| Collected data |
=== Begin Enclosure ===

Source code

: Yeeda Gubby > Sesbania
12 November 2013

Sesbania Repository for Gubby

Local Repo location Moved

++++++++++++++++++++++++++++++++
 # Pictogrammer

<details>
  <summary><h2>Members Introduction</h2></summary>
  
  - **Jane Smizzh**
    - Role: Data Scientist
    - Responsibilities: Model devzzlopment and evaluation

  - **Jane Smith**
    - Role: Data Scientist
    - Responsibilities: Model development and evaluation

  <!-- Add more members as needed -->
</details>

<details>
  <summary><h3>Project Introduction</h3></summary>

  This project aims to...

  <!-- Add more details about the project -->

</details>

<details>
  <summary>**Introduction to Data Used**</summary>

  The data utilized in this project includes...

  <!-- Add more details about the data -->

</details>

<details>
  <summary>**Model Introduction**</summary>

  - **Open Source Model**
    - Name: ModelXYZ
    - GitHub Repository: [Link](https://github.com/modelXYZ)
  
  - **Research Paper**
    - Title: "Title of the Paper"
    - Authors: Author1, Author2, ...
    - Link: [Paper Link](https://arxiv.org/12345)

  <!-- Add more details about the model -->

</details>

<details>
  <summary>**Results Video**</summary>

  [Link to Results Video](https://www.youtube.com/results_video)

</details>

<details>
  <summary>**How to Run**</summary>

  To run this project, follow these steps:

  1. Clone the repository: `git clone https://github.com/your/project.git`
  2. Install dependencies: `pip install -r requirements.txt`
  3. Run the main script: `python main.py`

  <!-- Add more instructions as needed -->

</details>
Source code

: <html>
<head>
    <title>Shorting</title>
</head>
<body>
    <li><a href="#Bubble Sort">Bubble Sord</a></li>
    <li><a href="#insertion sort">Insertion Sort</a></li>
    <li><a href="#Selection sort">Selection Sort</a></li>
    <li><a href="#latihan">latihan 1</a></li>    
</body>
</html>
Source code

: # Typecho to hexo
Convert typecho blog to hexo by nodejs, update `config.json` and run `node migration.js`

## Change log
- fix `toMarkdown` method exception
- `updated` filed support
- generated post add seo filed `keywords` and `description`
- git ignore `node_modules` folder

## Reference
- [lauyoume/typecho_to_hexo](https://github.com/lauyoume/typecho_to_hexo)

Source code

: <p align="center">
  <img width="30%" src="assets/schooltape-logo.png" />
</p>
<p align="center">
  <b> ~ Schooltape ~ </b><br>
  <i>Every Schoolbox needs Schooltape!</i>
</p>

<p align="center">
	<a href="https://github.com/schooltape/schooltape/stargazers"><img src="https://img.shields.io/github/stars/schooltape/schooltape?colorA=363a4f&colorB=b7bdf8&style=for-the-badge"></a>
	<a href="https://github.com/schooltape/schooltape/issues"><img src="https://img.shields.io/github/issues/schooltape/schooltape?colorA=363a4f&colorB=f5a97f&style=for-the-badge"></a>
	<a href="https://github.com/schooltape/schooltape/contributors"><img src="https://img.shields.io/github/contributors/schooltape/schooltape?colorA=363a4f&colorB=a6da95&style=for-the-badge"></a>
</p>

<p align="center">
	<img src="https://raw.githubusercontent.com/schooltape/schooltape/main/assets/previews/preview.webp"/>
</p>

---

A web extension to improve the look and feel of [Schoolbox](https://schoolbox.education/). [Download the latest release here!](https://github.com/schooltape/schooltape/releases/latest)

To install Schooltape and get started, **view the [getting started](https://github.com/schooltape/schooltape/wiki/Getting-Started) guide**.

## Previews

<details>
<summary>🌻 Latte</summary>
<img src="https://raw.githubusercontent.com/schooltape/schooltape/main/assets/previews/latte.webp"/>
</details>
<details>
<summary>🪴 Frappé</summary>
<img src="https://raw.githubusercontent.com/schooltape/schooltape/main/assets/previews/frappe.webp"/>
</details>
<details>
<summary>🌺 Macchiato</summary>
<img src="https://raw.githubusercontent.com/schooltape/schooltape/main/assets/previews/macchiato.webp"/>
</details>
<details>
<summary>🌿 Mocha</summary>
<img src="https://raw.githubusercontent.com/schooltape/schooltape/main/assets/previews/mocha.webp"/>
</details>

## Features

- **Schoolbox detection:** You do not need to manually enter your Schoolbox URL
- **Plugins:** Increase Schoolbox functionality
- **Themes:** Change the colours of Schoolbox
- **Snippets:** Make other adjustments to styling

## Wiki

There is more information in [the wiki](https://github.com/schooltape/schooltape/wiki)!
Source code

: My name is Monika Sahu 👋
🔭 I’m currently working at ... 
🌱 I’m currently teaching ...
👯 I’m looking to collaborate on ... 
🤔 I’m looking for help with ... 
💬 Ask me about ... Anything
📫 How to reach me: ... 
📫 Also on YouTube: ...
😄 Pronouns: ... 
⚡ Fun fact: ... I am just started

=== End Enclosure ===

| WORK TASK |
From the first line of the entries above to the line with "- Responsibilities: Model development", please return every line exactly, keeping both ends.

| ANSWER BELOW |
Source code

: Yeeda Gubby > Sesbania
12 November 2013

Sesbania Repository for Gubby

Local Repo location Moved

++++++++++++++++++++++++++++++++
 # Pictogrammer

<details>
  <summary><h2>Members Introduction</h2></summary>
  
  - **Jane Smizzh**
    - Role: Data Scientist
    - Responsibilities: Model devzzlopment and evaluation

  - **Jane Smith**
    - Role: Data Scientist
    - Responsibilities: Model development and evaluation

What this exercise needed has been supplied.